Надо сказать, занимавшая меня новелла представлялась мне одной из боковых створок исторического триптиха, для двух других частей которого я намеревался взять испанские и немецкие сюжеты, причем историко — религиозный мотив был задуман как сквозной. Старая погудка!
87
От самых истоков (лат.).
Забота не столь уж насущная! Что роман, работа над которым, так мне кажется, доведена приблизительно до середины (но возможно — это, по выражению Гегеля, всего лишь «хитрая уловка разума») — несколько характеризующих его стиль выдержек пока что напечатано в «Нейе дейче рундшау» и «Литерарише Вельт», — что роман этот не удастся закончить без обычных задержек и перерывов, потребных для импровизированных вставок, с этим мне, разумеется, заранее пришлось согласиться. И действительно, том «Требования дня» уже в значительной части состоял из таких интермедий, к числу которых, в частности, относится пространный этюд о нежно мною любимом «Амфитрионе» Клейста — аналитическое прославление, нечто в не имевшей своего Сент — Бёва Германии едва ли не беспримерное.
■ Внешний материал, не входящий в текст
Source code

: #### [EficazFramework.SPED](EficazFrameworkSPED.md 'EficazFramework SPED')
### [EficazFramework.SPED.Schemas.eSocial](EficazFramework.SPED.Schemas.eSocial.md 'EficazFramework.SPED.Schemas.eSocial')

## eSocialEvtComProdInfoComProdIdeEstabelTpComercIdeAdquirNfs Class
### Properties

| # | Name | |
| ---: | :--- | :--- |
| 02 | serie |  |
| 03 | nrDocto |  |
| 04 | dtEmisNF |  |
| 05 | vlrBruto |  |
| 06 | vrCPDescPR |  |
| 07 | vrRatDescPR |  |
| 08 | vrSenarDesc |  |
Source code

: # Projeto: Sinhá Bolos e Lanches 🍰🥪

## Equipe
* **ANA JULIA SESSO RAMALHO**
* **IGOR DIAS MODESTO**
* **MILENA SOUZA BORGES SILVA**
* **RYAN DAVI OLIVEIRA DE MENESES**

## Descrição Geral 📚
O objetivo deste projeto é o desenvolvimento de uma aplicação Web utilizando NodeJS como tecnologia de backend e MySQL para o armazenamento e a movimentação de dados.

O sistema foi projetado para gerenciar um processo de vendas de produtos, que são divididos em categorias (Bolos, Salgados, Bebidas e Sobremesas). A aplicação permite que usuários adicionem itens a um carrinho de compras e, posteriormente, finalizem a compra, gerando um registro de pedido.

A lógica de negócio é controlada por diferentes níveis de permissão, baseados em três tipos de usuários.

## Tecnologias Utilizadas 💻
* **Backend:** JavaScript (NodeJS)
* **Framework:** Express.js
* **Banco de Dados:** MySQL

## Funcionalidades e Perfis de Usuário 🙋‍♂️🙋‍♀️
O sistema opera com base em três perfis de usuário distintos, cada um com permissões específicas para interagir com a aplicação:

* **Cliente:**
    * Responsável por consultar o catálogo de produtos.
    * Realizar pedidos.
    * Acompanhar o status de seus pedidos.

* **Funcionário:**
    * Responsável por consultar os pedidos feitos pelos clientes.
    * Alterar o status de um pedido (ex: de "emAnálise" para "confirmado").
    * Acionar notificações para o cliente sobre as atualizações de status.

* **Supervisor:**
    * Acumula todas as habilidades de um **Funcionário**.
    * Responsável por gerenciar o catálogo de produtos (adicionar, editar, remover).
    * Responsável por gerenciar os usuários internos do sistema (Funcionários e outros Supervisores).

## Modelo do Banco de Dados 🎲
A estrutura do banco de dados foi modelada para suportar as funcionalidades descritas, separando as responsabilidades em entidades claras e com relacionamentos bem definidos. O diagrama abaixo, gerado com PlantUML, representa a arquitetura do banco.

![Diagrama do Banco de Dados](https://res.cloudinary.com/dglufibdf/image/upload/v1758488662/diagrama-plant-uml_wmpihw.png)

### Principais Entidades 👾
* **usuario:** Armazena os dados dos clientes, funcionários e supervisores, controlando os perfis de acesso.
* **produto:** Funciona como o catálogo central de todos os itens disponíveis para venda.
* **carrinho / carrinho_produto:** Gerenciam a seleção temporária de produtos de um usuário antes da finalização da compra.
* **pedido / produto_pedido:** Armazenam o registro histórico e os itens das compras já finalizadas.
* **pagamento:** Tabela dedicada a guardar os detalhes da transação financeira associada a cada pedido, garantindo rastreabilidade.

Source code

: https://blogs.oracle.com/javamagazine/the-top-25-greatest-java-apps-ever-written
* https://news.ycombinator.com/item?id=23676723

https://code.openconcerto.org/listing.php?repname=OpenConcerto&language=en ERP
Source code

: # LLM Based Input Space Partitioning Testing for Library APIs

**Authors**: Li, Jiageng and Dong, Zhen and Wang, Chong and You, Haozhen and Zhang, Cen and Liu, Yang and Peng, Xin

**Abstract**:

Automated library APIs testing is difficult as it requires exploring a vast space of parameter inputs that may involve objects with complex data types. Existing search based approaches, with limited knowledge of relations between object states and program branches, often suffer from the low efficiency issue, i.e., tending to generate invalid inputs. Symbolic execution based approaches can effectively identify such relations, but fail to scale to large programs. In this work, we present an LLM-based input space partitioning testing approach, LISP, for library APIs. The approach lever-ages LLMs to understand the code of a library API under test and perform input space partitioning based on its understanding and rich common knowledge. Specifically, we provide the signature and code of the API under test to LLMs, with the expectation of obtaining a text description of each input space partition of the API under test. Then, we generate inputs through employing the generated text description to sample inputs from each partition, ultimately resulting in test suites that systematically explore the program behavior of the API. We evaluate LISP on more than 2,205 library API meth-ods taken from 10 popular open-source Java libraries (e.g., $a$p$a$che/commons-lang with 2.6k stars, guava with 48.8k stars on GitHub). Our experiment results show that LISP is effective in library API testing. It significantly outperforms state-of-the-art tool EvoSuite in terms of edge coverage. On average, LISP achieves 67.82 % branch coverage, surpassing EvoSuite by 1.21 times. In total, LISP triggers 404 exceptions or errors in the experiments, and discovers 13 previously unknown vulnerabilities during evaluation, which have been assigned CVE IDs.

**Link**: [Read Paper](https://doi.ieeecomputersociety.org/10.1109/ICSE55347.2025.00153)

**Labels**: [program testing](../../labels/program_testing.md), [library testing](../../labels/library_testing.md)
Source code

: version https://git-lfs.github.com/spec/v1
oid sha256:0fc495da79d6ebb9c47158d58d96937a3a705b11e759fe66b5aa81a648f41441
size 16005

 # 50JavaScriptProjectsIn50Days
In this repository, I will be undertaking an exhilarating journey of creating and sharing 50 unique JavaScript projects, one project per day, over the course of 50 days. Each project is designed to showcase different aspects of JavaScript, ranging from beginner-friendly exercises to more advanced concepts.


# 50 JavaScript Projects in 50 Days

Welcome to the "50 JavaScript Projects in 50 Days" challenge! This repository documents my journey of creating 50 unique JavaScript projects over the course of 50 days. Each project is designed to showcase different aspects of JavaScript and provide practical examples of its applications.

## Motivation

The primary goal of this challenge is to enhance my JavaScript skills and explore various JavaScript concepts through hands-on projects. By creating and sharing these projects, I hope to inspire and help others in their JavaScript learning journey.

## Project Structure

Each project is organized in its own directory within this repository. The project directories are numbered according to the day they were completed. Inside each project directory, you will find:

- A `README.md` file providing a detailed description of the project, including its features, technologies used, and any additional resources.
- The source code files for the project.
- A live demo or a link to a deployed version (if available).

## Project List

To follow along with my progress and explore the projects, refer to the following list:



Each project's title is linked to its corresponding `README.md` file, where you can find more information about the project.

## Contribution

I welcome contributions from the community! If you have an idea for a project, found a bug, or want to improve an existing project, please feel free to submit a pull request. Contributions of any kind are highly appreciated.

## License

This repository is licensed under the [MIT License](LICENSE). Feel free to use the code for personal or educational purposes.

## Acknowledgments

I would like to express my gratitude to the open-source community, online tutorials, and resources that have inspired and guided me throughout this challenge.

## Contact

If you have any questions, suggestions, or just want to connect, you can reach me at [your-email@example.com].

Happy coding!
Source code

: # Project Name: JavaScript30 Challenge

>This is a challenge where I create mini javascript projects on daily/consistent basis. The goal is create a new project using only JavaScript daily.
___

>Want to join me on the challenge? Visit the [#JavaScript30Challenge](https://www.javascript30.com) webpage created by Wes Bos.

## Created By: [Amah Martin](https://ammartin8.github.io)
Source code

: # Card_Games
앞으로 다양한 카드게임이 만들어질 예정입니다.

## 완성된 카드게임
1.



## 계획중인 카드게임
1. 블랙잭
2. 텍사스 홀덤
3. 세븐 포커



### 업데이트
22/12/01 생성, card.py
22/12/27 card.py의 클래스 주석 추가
Насколько в юные годы я чувствовал себя обязанным следовать образцам и шагу ступить не смел без постоянного соприкосновения с восхищавшими меня примерами, настолько с течением времени своевольно — чуждая образцам и насквозь дерзновенная, лично достигнутая возможность созидания чего-то нового стала для меня воплощением искусства, и выше всех любого рода похвал я ставлю положительное суждение Андре Жида о «Волшебной горе»: «Cette oeuvre considerable n’est vraiment comparable к rien» [88] .
88
Это выдающееся произведение поистине ни с чем не сравнимо (фр.)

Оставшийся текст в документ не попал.